Segment Open

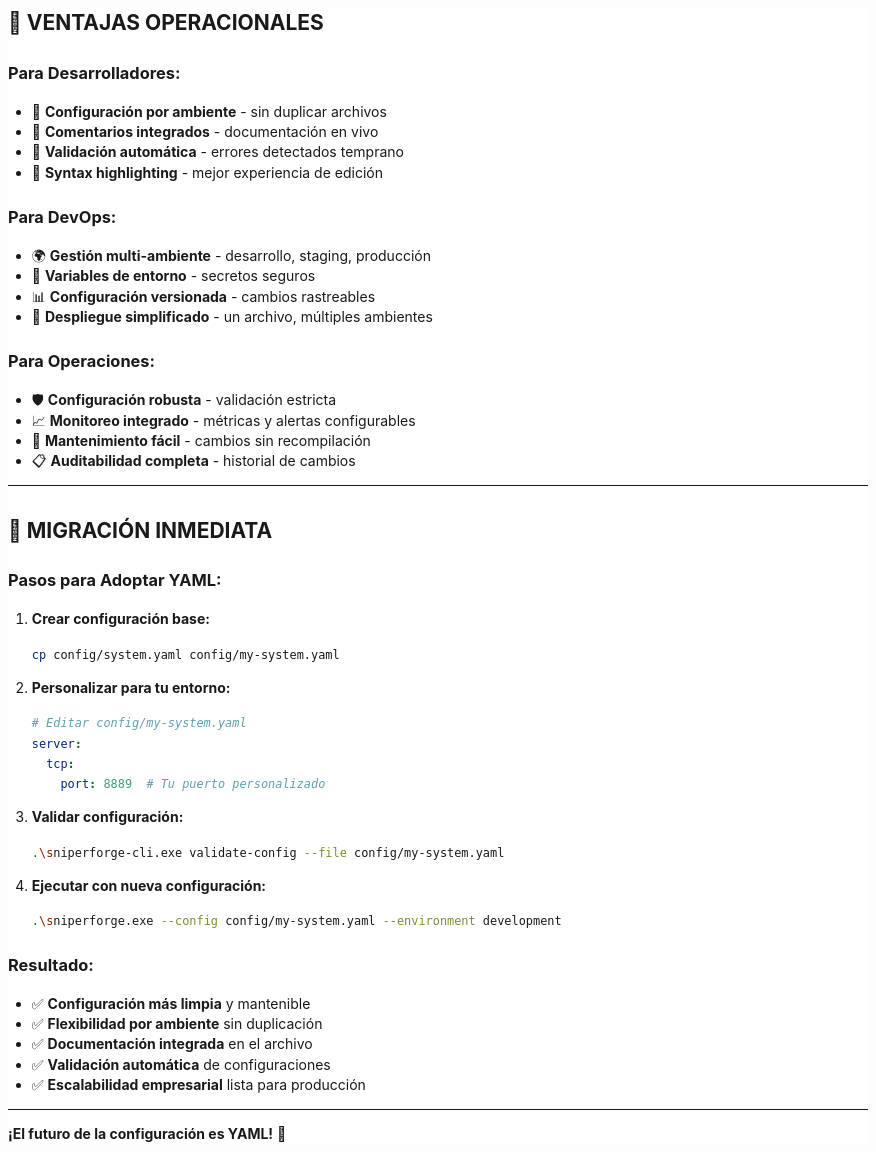 
## 🎯 **VENTAJAS OPERACIONALES**

### **Para Desarrolladores:**
- 🚀 **Configuración por ambiente** - sin duplicar archivos
- 📝 **Comentarios integrados** - documentación en vivo  
- 🔧 **Validación automática** - errores detectados temprano
- 🎨 **Syntax highlighting** - mejor experiencia de edición

### **Para DevOps:**
- 🌍 **Gestión multi-ambiente** - desarrollo, staging, producción
- 🔐 **Variables de entorno** - secretos seguros
- 📊 **Configuración versionada** - cambios rastreables
- 🔄 **Despliegue simplificado** - un archivo, múltiples ambientes

### **Para Operaciones:**
- 🛡️ **Configuración robusta** - validación estricta
- 📈 **Monitoreo integrado** - métricas y alertas configurables
- 🔧 **Mantenimiento fácil** - cambios sin recompilación
- 📋 **Auditabilidad completa** - historial de cambios

---

## 🚀 **MIGRACIÓN INMEDIATA**

### **Pasos para Adoptar YAML:**

1. **Crear configuración base:**
   ```bash
   cp config/system.yaml config/my-system.yaml
   ```

2. **Personalizar para tu entorno:**
   ```yaml
   # Editar config/my-system.yaml
   server:
     tcp:
       port: 8889  # Tu puerto personalizado
   ```

3. **Validar configuración:**
   ```bash
   .\sniperforge-cli.exe validate-config --file config/my-system.yaml
   ```

4. **Ejecutar con nueva configuración:**
   ```bash
   .\sniperforge.exe --config config/my-system.yaml --environment development
   ```

### **Resultado:**
- ✅ **Configuración más limpia** y mantenible
- ✅ **Flexibilidad por ambiente** sin duplicación
- ✅ **Documentación integrada** en el archivo
- ✅ **Validación automática** de configuraciones
- ✅ **Escalabilidad empresarial** lista para producción

---

**¡El futuro de la configuración es YAML!** 🎉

Segment Closed

= The problem =
Every line of the material that includes the word "sniperforge" needs to be copied.

= Final answer =
   .\sniperforge-cli.exe validate-config --file config/my-system.yaml
   .\sniperforge.exe --config config/my-system.yaml --environment development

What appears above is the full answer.